Monday, August 22, 2011

More wisdom from Sam Smith

A way under-appreciated national resource who ponders and comments from Casco Bay, Maine, but often delivers truths needed in Salem too -- like this great skewering of the corporate hack appointed to run the US Department of Education, the one federal cabinet department that really should be abolished entirely.

Yes, abolished. Not because education isn't important, but because it is, and the feds not only have no constitutional mandate to run it, but they also have no particular expertise and an abysmal record of accomplishment. The US Department of Education is doing to education what the Bureau of Indian Affairs has been doing to the first Americans for a hundred years or more, and what the US Department of Forestry does to forests.

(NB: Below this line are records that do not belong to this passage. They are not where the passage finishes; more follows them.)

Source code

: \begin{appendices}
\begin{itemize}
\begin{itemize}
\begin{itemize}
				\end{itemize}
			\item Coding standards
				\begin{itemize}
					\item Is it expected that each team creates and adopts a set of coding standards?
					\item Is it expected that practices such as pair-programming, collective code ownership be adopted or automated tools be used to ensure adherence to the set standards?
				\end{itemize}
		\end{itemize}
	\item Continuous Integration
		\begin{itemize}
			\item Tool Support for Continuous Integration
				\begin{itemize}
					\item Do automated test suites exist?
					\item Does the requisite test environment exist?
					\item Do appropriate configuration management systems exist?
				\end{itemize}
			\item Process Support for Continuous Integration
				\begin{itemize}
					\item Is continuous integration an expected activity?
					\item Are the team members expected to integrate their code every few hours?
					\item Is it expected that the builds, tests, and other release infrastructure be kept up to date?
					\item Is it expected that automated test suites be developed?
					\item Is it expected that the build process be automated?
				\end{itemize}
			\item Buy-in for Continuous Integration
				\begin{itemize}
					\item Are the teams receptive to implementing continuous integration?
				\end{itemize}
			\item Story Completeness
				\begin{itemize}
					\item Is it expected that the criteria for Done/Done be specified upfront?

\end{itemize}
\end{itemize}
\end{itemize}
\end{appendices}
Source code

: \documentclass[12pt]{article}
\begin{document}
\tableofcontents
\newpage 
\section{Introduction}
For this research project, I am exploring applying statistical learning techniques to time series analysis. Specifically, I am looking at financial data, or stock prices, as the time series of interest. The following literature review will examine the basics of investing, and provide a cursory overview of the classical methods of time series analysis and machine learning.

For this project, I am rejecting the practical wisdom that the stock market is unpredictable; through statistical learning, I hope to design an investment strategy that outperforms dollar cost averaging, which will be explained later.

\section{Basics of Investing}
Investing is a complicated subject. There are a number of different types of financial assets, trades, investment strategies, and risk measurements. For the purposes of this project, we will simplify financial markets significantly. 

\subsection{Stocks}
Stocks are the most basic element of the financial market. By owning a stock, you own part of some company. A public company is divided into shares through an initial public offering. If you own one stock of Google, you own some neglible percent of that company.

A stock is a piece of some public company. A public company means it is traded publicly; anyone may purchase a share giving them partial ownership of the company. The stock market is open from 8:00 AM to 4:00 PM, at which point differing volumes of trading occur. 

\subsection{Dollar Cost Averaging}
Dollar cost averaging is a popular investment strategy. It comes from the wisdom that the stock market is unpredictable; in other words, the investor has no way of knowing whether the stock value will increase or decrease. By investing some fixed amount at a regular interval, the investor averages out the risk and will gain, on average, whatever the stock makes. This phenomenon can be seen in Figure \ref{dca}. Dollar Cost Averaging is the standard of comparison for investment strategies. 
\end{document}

What we need for education is not a cabinet department where gladhandlers and cheese merchants like Duncan can roost and find jobs for their buttkissing friends but an agency modeled on the National Institutes of Health or the National Academy of Sciences --- a non-partisan, non-political body with actual expertise, created to develop, test, and promote techniques that work and to debunk nonsense ... the kind of nonsense that underlays nearly every federal initiative in education, which have been pretty uniformly bad.
Eternal fundamentals of leadership (Rev. 8/14/11)

Sam Smith

I have been trying to understand the new eternal fundamentals of leadership according to the likes of Michelle Rhee, Arne Duncan and others who see government and non-profits as badly in need of corporate principles. Here’s what I’ve come up with so far. Please copy it promptly as I may be laid off later today with this post removed.
  • Fire, don't inspire

  • Test, don’t teach

  • Statistics are just another form of adjective. Use them at will

  • Treat everyone – including citizens, patients, students, teachers, and volunteers – as corporate employees.

  • With enough public relations, personal relations aren’t necessary.

  • Internal organization is far more important than external programs

  • Statistical margins of error don’t apply when numbers improve. Acceptable progress need only be a decimal point away.

  • Dismantle, don’t build

  • Civility reflects inability

  • Reserve all creativity for budgets and annual reports.